> **Supplied data**:
####

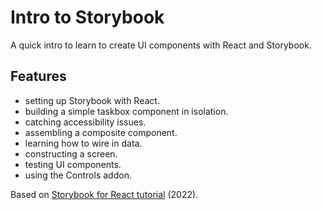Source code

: # Intro to Storybook

A quick intro to learn to create UI components with React and Storybook.

## Features

- setting up Storybook with React.
- building a simple taskbox component in isolation.
- catching accessibility issues.
- assembling a composite component.
- learning how to wire in data.
- constructing a screen.
- testing UI components.
- using the Controls addon.

Based on [Storybook for React tutorial](https://storybook.js.org/tutorials/intro-to-storybook/react/en/get-started/) (2022).
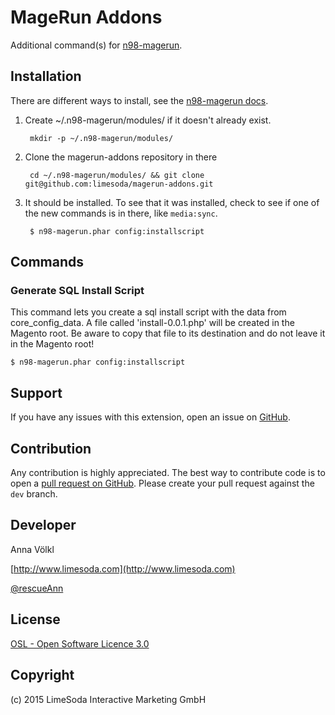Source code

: MageRun Addons
==============

Additional command(s) for [n98-magerun](https://github.com/netz98/n98-magerun).

Installation
------------
There are different ways to install, see the [n98-magerun docs](http://magerun.net/introducting-the-new-n98-magerun-module-system/).

1. Create ~/.n98-magerun/modules/ if it doesn't already exist.

        mkdir -p ~/.n98-magerun/modules/

2. Clone the magerun-addons repository in there

        cd ~/.n98-magerun/modules/ && git clone git@github.com:limesoda/magerun-addons.git

3. It should be installed. To see that it was installed, check to see if one of the new commands is in there, like `media:sync`.

        $ n98-magerun.phar config:installscript

Commands
--------

### Generate SQL Install Script ###

This command lets you create a sql install script with the data from core_config_data. A file called 'install-0.0.1.php' will be created in the Magento root. Be aware to copy that file to its destination and do not leave it in the Magento root!

    $ n98-magerun.phar config:installscript

Support
-------
If you have any issues with this extension, open an issue on
[GitHub](https://github.com/LimeSoda/mageerun-addons/issues).

Contribution
------------
Any contribution is highly appreciated. The best way to contribute code is to open a [pull request on GitHub](https://help.github.com/articles/using-pull-requests). Please create your pull request against the `dev` branch.

Developer
---------
Anna Völkl

[http://www.limesoda.com](http://www.limesoda.com)  

[@rescueAnn](https://twitter.com/rescueAnn)

License
-------
[OSL - Open Software Licence 3.0](http://opensource.org/licenses/osl-3.0.php)

Copyright
---------
(c) 2015 LimeSoda Interactive Marketing GmbH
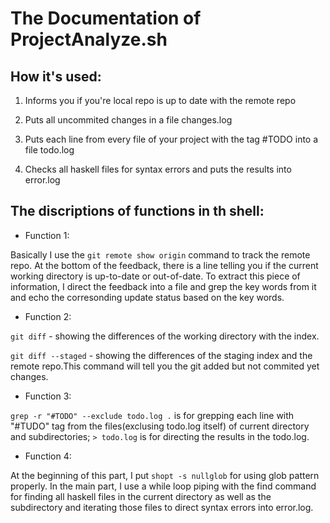 # The Documentation of ProjectAnalyze.sh

## How it's used:

 1. Informs you if you're local repo is up to date with the remote repo
 
 2. Puts all uncommited changes in a file changes.log 
 
 3. Puts each line from every file of your project with the tag #TODO into a file todo.log

 4. Checks all haskell files for syntax errors and puts the results into error.log
 

## The discriptions of functions in th shell:

- Function 1:

Basically I use the `git remote show origin` command to track the remote repo. At the bottom of the feedback, there is a line telling you if the current working directory is up-to-date or out-of-date. To extract this piece of information, I direct the feedback into a file and grep the key words from it and echo the corresonding update status based on the key words.



- Function 2:

`git diff` - showing the differences of the working directory with the index.

`git diff --staged` - showing the differences of the staging index and the remote repo.This command will tell you the git added but not commited yet changes.



- Function 3:

`grep -r "#TODO" --exclude todo.log .` is for grepping each line with "#TUDO" tag from the files(exclusing todo.log itself) of current directory and subdirectories; 
`> todo.log` is for directing the results in the todo.log.



- Function 4:

At the beginning of this part, I put `shopt -s nullglob` for using glob pattern properly. In the main part, I use a while loop piping with the find command for finding all haskell files in the current directory as well as the subdirectory and iterating those files to direct syntax errors into error.log.

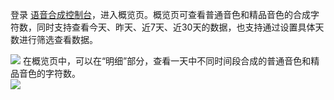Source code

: 登录 [语音合成控制台](https://console.cloud.tencent.com/tts)，进入概览页。概览页可查看普通音色和精品音色的合成字符数，同时支持查看今天、昨天、近7天、近30天的数据，也支持通过设置具体天数进行筛选查看数据。 

![](https://main.qcloudimg.com/raw/99393b4a0464ed4c56cbffdb7b9ec388.png)
 在概览页中，可以在“明细”部分，查看一天中不同时间段合成的普通音色和精品音色的字符数。  
 ![](https://main.qcloudimg.com/raw/beda7bd0ac6fffce1b82be8016bcd560.png)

####

> **What you need to do**: Only the lines starting at the one that includes "- building a" and ending at the one that includes "2. Clone the" should be retyped, exactly, from the records above; no pictures.

> **Completed exercise**:
- building a simple taskbox component in isolation.
- catching accessibility issues.
- assembling a composite component.
- learning how to wire in data.
- constructing a screen.
- testing UI components.
- using the Controls addon.

Based on [Storybook for React tutorial](https://storybook.js.org/tutorials/intro-to-storybook/react/en/get-started/) (2022).
Source code

: MageRun Addons
==============

Additional command(s) for [n98-magerun](https://github.com/netz98/n98-magerun).

Installation
------------
There are different ways to install, see the [n98-magerun docs](http://magerun.net/introducting-the-new-n98-magerun-module-system/).

1. Create ~/.n98-magerun/modules/ if it doesn't already exist.

        mkdir -p ~/.n98-magerun/modules/

2. Clone the magerun-addons repository in there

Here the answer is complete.